Non, pas des calvaires, encore que, parfois, y a un peu de ça. Mais des épreuves, les pages du bouquin telles qu’elles vont paraître, à relire une dernière fois pour essayer de choper la dernière coquille, la vicieuse, celle qui, laissée libre de nuire, n’apparaît qu’au moment où l’on ouvre le livre imprimé de frais et qu’on tombe dessus, se pavanant avec une arrogance vénéneuse, juste au point de la page où l’on pose le regard.
Donc, des épreuves. Trois lots en une semaine, pour être précis. Bon, de tailles variables, certes: 350 pages, 60 pages et…700 pages.

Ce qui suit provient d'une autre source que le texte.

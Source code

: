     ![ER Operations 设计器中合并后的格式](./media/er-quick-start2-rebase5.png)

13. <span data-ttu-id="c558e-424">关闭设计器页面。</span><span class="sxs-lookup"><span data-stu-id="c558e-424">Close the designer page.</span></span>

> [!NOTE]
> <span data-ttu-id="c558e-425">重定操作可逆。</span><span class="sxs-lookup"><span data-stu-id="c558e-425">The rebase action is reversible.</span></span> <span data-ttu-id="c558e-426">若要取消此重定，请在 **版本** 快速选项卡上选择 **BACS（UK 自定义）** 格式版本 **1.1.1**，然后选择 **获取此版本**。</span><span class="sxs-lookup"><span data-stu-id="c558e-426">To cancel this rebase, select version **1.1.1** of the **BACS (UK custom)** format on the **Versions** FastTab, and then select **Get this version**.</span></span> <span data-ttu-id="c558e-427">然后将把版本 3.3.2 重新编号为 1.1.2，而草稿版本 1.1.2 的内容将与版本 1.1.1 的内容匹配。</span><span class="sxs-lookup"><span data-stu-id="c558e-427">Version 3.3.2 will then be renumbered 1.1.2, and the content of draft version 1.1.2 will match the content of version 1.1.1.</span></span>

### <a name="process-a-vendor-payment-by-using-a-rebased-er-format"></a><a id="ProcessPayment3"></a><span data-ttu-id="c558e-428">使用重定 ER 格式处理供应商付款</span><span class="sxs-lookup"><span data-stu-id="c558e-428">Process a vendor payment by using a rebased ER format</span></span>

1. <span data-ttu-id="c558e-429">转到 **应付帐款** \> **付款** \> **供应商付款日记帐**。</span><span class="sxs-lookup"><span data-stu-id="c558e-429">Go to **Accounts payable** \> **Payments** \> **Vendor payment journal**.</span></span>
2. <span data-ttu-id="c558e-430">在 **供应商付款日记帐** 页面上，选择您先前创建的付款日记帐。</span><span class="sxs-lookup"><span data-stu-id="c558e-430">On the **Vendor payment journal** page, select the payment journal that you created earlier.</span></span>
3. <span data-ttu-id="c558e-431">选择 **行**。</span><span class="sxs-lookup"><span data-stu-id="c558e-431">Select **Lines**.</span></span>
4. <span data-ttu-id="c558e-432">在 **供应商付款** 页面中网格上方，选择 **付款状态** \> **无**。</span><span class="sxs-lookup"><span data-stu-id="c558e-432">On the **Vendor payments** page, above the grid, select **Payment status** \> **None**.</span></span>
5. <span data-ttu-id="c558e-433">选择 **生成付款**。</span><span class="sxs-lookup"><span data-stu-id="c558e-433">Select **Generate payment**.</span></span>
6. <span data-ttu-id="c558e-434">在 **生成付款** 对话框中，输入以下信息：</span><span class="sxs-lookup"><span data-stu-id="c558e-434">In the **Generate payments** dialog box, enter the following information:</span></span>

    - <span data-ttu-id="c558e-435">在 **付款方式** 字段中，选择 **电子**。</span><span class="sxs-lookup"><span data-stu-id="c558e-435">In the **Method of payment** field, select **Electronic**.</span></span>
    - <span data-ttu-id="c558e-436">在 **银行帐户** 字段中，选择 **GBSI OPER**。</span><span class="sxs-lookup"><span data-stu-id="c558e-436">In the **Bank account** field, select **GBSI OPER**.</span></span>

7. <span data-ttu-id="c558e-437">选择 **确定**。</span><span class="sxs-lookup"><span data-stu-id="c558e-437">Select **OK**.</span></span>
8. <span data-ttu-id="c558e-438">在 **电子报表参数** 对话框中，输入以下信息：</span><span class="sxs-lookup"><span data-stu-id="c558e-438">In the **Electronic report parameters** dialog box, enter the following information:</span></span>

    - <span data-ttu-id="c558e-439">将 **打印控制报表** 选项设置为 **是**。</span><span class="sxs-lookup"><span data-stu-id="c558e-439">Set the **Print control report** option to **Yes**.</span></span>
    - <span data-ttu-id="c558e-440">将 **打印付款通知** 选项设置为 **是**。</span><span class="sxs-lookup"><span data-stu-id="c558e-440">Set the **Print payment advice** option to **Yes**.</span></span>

Mais ça nous laisse quand même avec un coquet millier de pages à lire assez vite, tout en continuant de l’autre main de procéder aux corrections, révisions, et autres réécritures en cours. Parti comme c’est parti, je me demande quand je vais pouvoir attaquer ma carte de vœux. Elle est mal barrée…
Je n’ai pas vu passer septembre; je n’ai pas vu passer octobre; novembre, pas mieux. Je sens que décembre va pas traîner.
Enfin, bref: après avoir occupé une niche discrète en novembre et décembre (Monty Python! Petit précis d’iconoclasme, en vente dans tous les bons points de vente et quelques-uns qui ne le sont pas mais essaient d’en acquérir l’apparence), je sens qu’en janvier, je vais mobiliser un peu plus que ma part d’étals chez les vendeurs de culture!






Tu fais (ou a fait) la relecture du Cerebus 2 ?
Oh non. Et en plus, l’image ci-dessus, y a largement le temps de la voir arriver en France! À vue de nez, cinq ou six recueils.